A FIDELIDADE CONSTITUCIONAL
Adriano Moreira - professor universitárioFonteUma das referências matriciais da criação dos Estados Unidos foi seguramente o êxito da fidelidade constitucional assumida por todos os Estados e respectivos cidadãos, independentemente das diferenças de cada um deles na relação histórica com a Inglaterra, e das sociedades civis respectivas.
É certo que a exclusão de variadas camadas da população do exercício dos direitos políticos, incluindo nativos e escravos, continha o risco de aquele princípio de solidariedade ser substituído pela força: todavia, como viria a verificar-se, a vontade de viver em comum, adoptando um projecto de futuro comum, que aquela valoração constitucional definia, demonstrou-se suficientemente forte para ultrapassar as divergências, algumas severas, de percurso.
Também foi possível adoptar, pelo Estado laico, uma referência à transcendência, que nunca deixou de ser invocada e reverenciada no cerimonial e acção da República.
O notável Alexis de Tocqueville, cuja análise da democracia na América ficou como referência indispensável para avaliar a longa e acidentada marcha do país, evidenciou a relação da religião com a República, afirmando que "a religião é portanto mais necessária na República que eles (laicos franceses) preconizam do que na monarquia que atacam, e mais necessária nas repúblicas democráticas do que nas outras".

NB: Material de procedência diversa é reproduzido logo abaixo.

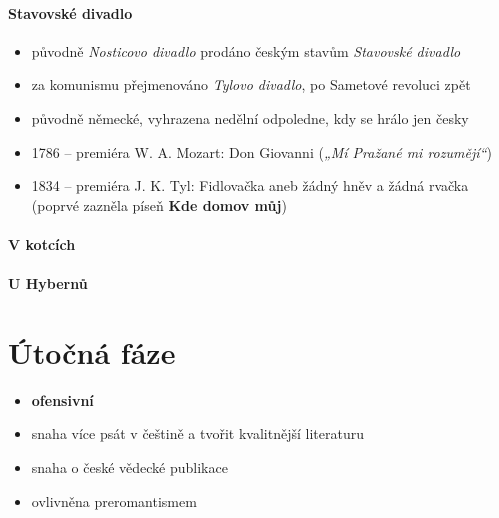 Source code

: \paragraph{Stavovské divadlo}
\begin{itemize}
\item původně \textit{Nosticovo divadlo} \ra prodáno českým stavům \ra \textit{Stavovské divadlo}
\item za komunismu přejmenováno \textit{Tylovo divadlo}, po Sametové revoluci zpět
\item původně německé, vyhrazena nedělní odpoledne, kdy se hrálo jen česky
\item 1786 -- premiéra W. A. Mozart: Don Giovanni (\textit{„Mí Pražané mi rozumějí“})
\item 1834 -- premiéra J. K. Tyl: Fidlovačka aneb žádný hněv a žádná rvačka (poprvé zazněla píseň \textbf{Kde domov můj})
\end{itemize}
\paragraph{V kotcích}
\paragraph{U Hybernů}

\section{Útočná fáze}
\begin{itemize}
\item \textbf{ofensivní}
\item snaha více psát v češtině a tvořit kvalitnější literaturu
\item snaha o české vědecké publikace
\item ovlivněna preromantismem
\end{itemize}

Acontece agora que o mais severo ataque aos EUA, e ao Ocidente em geral, mobiliza fanáticos decididos à salvação pelo sacrifício da vida, mas sacrificando o maior número possível de inocentes, invocando valores religiosos recolhidos em leituras abusivas dos livros santos. Neste trajecto de destruição, em que os EUA envolveram o seu poder e a sua autoridade no desgaste de uma guerra imprudente e infundamentada em território muçulmano, a evidência parece ser que o conceito de Tocqueville ganhou uma abrangência que ultrapassa largamente os então invocados fundamentalismos republicanos, os regimes democráticos, e todos os outros, para ser um elemento fundamental na redefinição da governança mundial e recuperação da paz do mundo.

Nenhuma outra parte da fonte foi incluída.